Soon he reached the farther side, where his friends stood ready to help him. Shout after shout greeted him as he climbed upon the bank. Then Porsena’s men shouted also, for they had never seen a man so brave and strong as Horatius. He had kept them out of Rome, but he had done a deed which they could not help but praise.
As for the Romans, they were very grateful to Horatius for having saved their city. They called him Horatius Co’cles, which meant the “one-eyed Horatius,” because he had lost an eye in defending the bridge; they caused a fine statue of brass to be made in his honor; and they gave him as much land as he could plow around in a day. And for hundreds of years afterwards—
“With weeping and with
Still was the story told,
How well Horatius kept the bridge
In the brave days of old.”
Nearly two thousand years ago there lived in Rome a man whose name was Julius Cae’sar. He was the greatest of all the Romans.
Why was he so great?
He was a brave warrior, and had con-quered many countries for Rome. He was wise in planning and in doing. He knew how to make men both love and fear him.
At last he made himself the ruler of Rome. Some said that he wished to become its king. But the Romans at that time did not believe in kings.
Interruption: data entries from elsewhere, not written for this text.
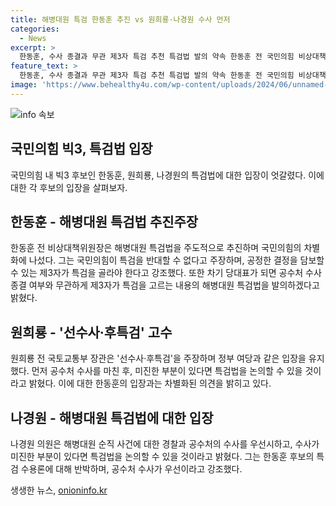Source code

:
 ```yaml
---
title: 해병대원 특검 한동훈 추진 vs 원희룡·나경원 수사 먼저
categories:
  - News
excerpt: >
  한동훈, 수사 종결과 무관 제3자 특검 추천 특검법 발의 약속 한동훈 전 국민의힘 비상대책위원회 위원장은 해병대원 특검법을 추진해야 한다고 주장하며 친윤계와의 차별화에 나섰다. 반면 원희룡 전 국토교통부 장관과 나경원 의원은 특검을 받을 수 없다는 입장을 고수하며 세 후보 모두 특검 도입에 반대 입장을 드러냈지만, 한 전 위원장은 제3자가 특검을 고르는 내용의 특검법을 발의할 의향을 밝히고 있다.
feature_text: >
  한동훈, 수사 종결과 무관 제3자 특검 추천 특검법 발의 약속 한동훈 전 국민의힘 비상대책위원회 위원장은 해병대원 특검법을 추진해야 한다고 주장하며 친윤계와의 차별화에 나섰다. 반면 원희룡 전 국토교통부 장관과 나경원 의원은 특검을 받을 수 없다는 입장을 고수하며 세 후보 모두 특검 도입에 반대 입장을 드러냈지만, 한 전 위원장은 제3자가 특검을 고르는 내용의 특검법을 발의할 의향을 밝히고 있다.
image: 'https://www.behealthy4u.com/wp-content/uploads/2024/06/unnamed-file.png'
---
```


<p><img src="https://www.behealthy4u.com/wp-content/uploads/2024/06/unnamed-file.png" alt="info 속보" /></p>

<h2 data-ke-size="size26">국민의힘 빅3, 특검법 입장</h2>

<p data-ke-size="size16">국민의힘 내 빅3 후보인 한동훈, 원희룡, 나경원의 특검법에 대한 입장이 엇갈렸다. 이에 대한 각 후보의 입장을 살펴보자.</p>

<h2 data-ke-size="size24">한동훈 - 해병대원 특검법 추진주장</h2>

<p data-ke-size="size16">한동훈 전 비상대책위원장은 해병대원 특검법을 주도적으로 추진하며 국민의힘의 차별화에 나섰다. 그는 국민의힘이 특검을 반대할 수 없다고 주장하며, 공정한 결정을 담보할 수 있는 제3자가 특검을 골라야 한다고 강조했다. 또한 차기 당대표가 되면 공수처 수사 종결 여부와 무관하게 제3자가 특검을 고르는 내용의 해병대원 특검법을 발의하겠다고 밝혔다.</p>

<h2 data-ke-size="size24">원희룡 - '선수사·후특검' 고수</h2>

<p data-ke-size="size16">원희룡 전 국토교통부 장관은 '선수사·후특검'을 주장하며 정부 여당과 같은 입장을 유지했다. 먼저 공수처 수사를 마친 후, 미진한 부분이 있다면 특검법을 논의할 수 있을 것이라고 밝혔다. 이에 대한 한동훈의 입장과는 차별화된 의견을 밝히고 있다.</p>

<h2 data-ke-size="size24">나경원 - 해병대원 특검법에 대한 입장</h2>

<p data-ke-size="size16">나경원 의원은 해병대원 순직 사건에 대한 경찰과 공수처의 수사를 우선시하고, 수사가 미진한 부분이 있다면 특검법을 논의할 수 있을 것이라고 밝혔다. 그는 한동훈 후보의 특검 수용론에 대해 반박하며, 공수처 수사가 우선이라고 강조했다.</p>
생생한 뉴스, <a href="https://onioninfo.kr" rel="dofollow">onioninfo.kr</a>


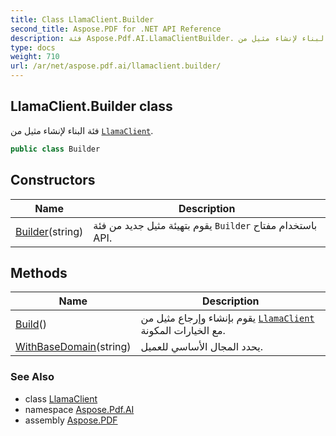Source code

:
 ```yaml
---
title: Class LlamaClient.Builder
second_title: Aspose.PDF for .NET API Reference
description: فئة Aspose.Pdf.AI.LlamaClientBuilder. فئة البناء لإنشاء مثيل من LlamaClient
type: docs
weight: 710
url: /ar/net/aspose.pdf.ai/llamaclient.builder/
---
```

## LlamaClient.Builder class

فئة البناء لإنشاء مثيل من [`LlamaClient`](../llamaclient/).

```csharp
public class Builder
```

## Constructors

| Name | Description |
| --- | --- |
| [Builder](../../aspose.pdf.ai/llamaclient.builder/.ctor)(string) | يقوم بتهيئة مثيل جديد من فئة `Builder` باستخدام مفتاح API. |

## Methods

| Name | Description |
| --- | --- |
| [Build](../../aspose.pdf.ai/llamaclient.builder/build)() | يقوم بإنشاء وإرجاع مثيل من [`LlamaClient`](../llamaclient/) مع الخيارات المكونة. |
| [WithBaseDomain](../../aspose.pdf.ai/llamaclient.builder/withbasedomain)(string) | يحدد المجال الأساسي للعميل. |

### See Also

* class [LlamaClient](../llamaclient/)
* namespace [Aspose.Pdf.AI](../../aspose.pdf.ai/)
* assembly [Aspose.PDF](../../)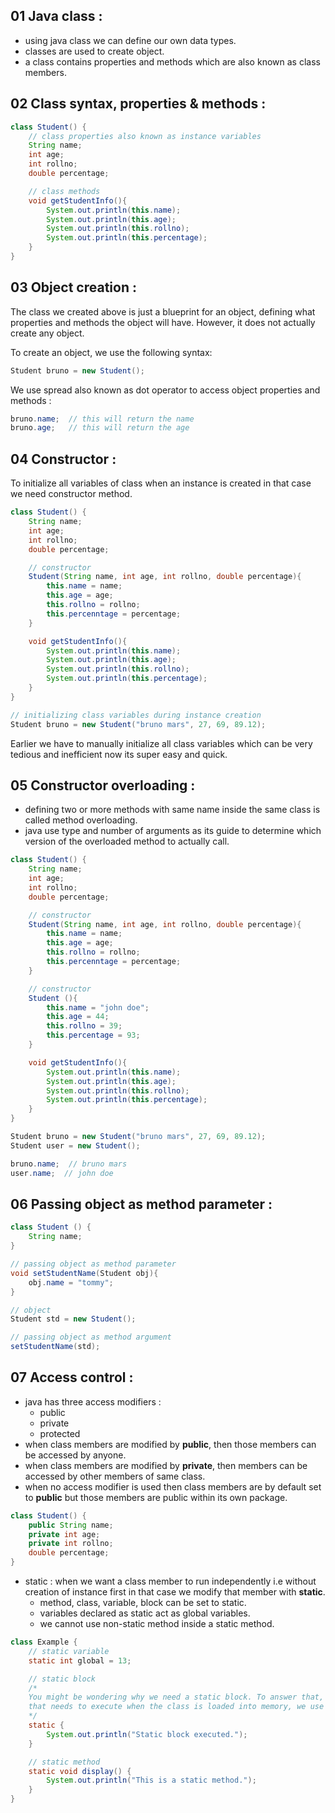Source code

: ## 01  Java class : 
- using java class we can define our own data types.
- classes are used to create object.
- a class contains properties and methods which are also known as class members. 

## 02 Class syntax, properties & methods : 
```java
class Student() {
    // class properties also known as instance variables
    String name;
    int age;
    int rollno;
    double percentage;

    // class methods
    void getStudentInfo(){
        System.out.println(this.name);
        System.out.println(this.age);
        System.out.println(this.rollno);
        System.out.println(this.percentage);
    }
}
```

## 03 Object creation :
The class we created above is just a blueprint for an object, defining what properties and methods the object will have. However, it does not actually create any object.

To create an object, we use the following syntax:
```java
Student bruno = new Student();
```

We use spread also known as dot operator to access object properties and methods : 
```java
bruno.name;  // this will return the name
bruno.age;   // this will return the age
```

## 04 Constructor :
To initialize all variables of class when an instance is created in that case we need constructor method.
```java
class Student() {
    String name;
    int age;
    int rollno;
    double percentage;

    // constructor
    Student(String name, int age, int rollno, double percentage){
        this.name = name;
        this.age = age;
        this.rollno = rollno;
        this.percenntage = percentage;
    }

    void getStudentInfo(){
        System.out.println(this.name);
        System.out.println(this.age);
        System.out.println(this.rollno);
        System.out.println(this.percentage);
    }
}
```

```java
// initializing class variables during instance creation
Student bruno = new Student("bruno mars", 27, 69, 89.12);
```
Earlier we have to manually initialize all class variables which can be very tedious and inefficient now its super easy and quick. 

## 05 Constructor overloading : 
- defining two or more methods with same name inside the same class is called method overloading.
- java use type and number of arguments as its guide to determine which version of the overloaded method to actually call.
```java
class Student() {
    String name;
    int age;
    int rollno;
    double percentage;

    // constructor
    Student(String name, int age, int rollno, double percentage){
        this.name = name;
        this.age = age;
        this.rollno = rollno;
        this.percenntage = percentage;
    }

    // constructor
    Student (){
        this.name = "john doe";
        this.age = 44;
        this.rollno = 39;
        this.percentage = 93;
    }

    void getStudentInfo(){
        System.out.println(this.name);
        System.out.println(this.age);
        System.out.println(this.rollno);
        System.out.println(this.percentage);
    }
}
```


```java
Student bruno = new Student("bruno mars", 27, 69, 89.12);
Student user = new Student();

bruno.name;  // bruno mars
user.name;  // john doe
```

## 06 Passing object as method parameter : 
```java
class Student () {
    String name;
}

// passing object as method parameter
void setStudentName(Student obj){
    obj.name = "tommy";
}

// object
Student std = new Student();

// passing object as method argument
setStudentName(std);
```

## 07 Access control : 
- java has three access modifiers : 
    - public
    - private
    - protected
- when class members are modified by **public**, then those members can be accessed by anyone.
- when class members are modified by **private**, then members can be accessed by other members of same class.
- when no access modifier is used then class members are by default set to **public** but those members are public within its own package.

```java
class Student() {
    public String name;
    private int age;
    private int rollno;
    double percentage;
}
```

- static : when we want a class member to run independently i.e without creation of instance first in that case we modify that member with **static**.
    - method, class, variable, block can be set to static.
    - variables declared as static act as global variables.
    - we cannot use non-static method inside a static method.

```java
class Example {
    // static variable
    static int global = 13;

    // static block
    /*
    You might be wondering why we need a static block. To answer that, if we have some code 
    that needs to execute when the class is loaded into memory, we use a static block.
    */
    static {
        System.out.println("Static block executed.");  
    }

    // static method
    static void display() {  
        System.out.println("This is a static method.");  
    }  
}
```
Once when Cae-sar was passing through a little country village, all the men, women, and children of the place came out to see him. There were not more than fifty of them, all together, and they were led by their may-or, who told each one what to do.
These simple people stood by the roadside and watched Caesar pass. The may-or looked very proud and happy; for was he not the ruler of this village? He felt that he was almost as great a man as Caesar himself.
Some of the fine of-fi-cers who were with Caesar laughed. They said, “See how that fellow struts at the head of his little flock!”
“Laugh as you will,” said Caesar, “he has reason to be proud. I would rather be the head man of a village than the second man in Rome!”
At an-oth-er time, Caesar was crossing a narrow sea in a boat. Before he was halfway to the farther shore, a storm overtook him. The wind blew hard; the waves dashed high; the lightning flashed; the thunder rolled.
It seemed every minute as though the boat would sink. The captain was in great fright. He had crossed the sea many times, but never in such a storm as this. He trembled with fear; he could not guide the boat; he fell down upon his knees; he moaned, “All is lost! all is lost!”
But Caesar was not afraid. He bade the man get up and take his oars again.
“Why should you be afraid?” he said. “The boat will not be lost; for you have Caesar on board.”